I think I'm finally starting to get you. Each driver, no matter which car, will observe the same frequency of the radar beam bouncing back and forth.
But if you have an observer between both cars, which moves relative to the cars (for example stands still on the street) and who would intercept the radar waves, he'd indeed see a blue-shifted wave coming from the rear car and a red-shifted wave coming from the front one. Because then the observer moves relative to the reflector/emitter.
If you'd do the same with a perfectly bouncy tennis ball (or something like that xD) bouncing back and forth between both cars, each driver would see the ball incoming and outgoing with the same momentum, when both are driving at the same speed. But someone standing on the street between the cars will see the ball fly faster after bouncing off the rear car, than the other way round.

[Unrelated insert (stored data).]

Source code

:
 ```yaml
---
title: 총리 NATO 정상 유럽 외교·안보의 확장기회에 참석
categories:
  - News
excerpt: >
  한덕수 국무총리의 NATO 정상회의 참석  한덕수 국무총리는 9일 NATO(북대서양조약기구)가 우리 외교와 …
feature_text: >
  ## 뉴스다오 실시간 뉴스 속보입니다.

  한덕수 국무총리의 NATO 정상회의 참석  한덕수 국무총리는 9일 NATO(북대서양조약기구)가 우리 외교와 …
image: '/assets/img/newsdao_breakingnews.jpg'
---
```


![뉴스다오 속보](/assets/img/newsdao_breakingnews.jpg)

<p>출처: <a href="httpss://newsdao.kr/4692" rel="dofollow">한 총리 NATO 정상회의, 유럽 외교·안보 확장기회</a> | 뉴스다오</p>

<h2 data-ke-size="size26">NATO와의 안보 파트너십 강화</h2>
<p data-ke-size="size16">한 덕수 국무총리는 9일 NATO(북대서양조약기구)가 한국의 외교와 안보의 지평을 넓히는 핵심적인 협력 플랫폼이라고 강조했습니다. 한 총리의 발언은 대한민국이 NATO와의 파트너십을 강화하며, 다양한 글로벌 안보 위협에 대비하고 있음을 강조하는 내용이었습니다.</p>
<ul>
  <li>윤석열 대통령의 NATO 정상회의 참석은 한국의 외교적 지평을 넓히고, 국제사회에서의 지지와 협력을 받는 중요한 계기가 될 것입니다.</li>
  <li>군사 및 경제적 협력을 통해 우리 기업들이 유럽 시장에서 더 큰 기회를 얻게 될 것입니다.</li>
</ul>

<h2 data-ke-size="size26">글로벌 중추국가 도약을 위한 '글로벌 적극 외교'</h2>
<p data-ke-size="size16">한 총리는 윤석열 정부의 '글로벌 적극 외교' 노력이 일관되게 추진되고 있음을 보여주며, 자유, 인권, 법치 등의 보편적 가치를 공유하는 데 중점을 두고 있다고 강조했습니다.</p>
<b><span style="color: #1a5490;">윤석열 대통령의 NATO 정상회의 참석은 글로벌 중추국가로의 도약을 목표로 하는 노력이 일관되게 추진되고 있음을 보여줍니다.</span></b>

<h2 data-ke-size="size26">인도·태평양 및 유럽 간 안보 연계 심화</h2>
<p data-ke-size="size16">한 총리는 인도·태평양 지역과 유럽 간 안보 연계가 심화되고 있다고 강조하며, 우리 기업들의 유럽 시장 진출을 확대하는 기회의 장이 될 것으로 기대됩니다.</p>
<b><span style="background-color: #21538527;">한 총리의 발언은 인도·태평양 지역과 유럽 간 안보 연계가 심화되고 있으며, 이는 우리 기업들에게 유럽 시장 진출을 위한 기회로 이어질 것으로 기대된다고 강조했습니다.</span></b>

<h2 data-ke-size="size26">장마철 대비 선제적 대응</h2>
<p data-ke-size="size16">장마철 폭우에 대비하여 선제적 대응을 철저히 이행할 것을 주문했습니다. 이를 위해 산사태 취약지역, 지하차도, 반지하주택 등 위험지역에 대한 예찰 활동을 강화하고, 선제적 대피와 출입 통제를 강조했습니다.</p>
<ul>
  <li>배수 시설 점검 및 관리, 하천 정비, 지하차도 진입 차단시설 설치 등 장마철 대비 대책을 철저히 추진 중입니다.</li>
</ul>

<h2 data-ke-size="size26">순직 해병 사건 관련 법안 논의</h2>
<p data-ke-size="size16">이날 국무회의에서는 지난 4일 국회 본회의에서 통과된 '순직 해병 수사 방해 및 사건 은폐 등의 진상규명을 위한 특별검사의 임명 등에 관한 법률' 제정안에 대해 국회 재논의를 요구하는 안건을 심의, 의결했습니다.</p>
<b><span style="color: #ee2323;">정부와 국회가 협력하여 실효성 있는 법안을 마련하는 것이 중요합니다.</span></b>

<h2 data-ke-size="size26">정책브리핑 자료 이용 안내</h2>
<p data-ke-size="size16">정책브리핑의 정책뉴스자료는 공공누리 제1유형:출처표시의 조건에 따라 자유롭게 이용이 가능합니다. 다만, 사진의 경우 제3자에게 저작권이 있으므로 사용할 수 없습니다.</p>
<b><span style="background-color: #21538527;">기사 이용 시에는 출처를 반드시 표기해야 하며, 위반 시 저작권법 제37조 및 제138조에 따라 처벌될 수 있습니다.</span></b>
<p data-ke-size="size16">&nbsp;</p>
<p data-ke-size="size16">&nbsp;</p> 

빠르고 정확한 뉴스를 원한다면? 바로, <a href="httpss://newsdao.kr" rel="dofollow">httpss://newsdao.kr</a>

There's actually a momentum transfer between ball and cars or light and cars. If we tie both cars together then the light would alternately accellerate the two-car-construct this and that way. The radiation pressure as you said.
I suppose this is what you meant with your ability to change the momentum of a photon without changing it's speed (assuming massless photons) and mass.
There was no need to make such a set-up, though. You just need a laser beam pointed at your chest. The laser only emits photons with the same frequency, but once you start moving toward the laser, the light appears blue-shifted to you and you experience higher radiation pressure.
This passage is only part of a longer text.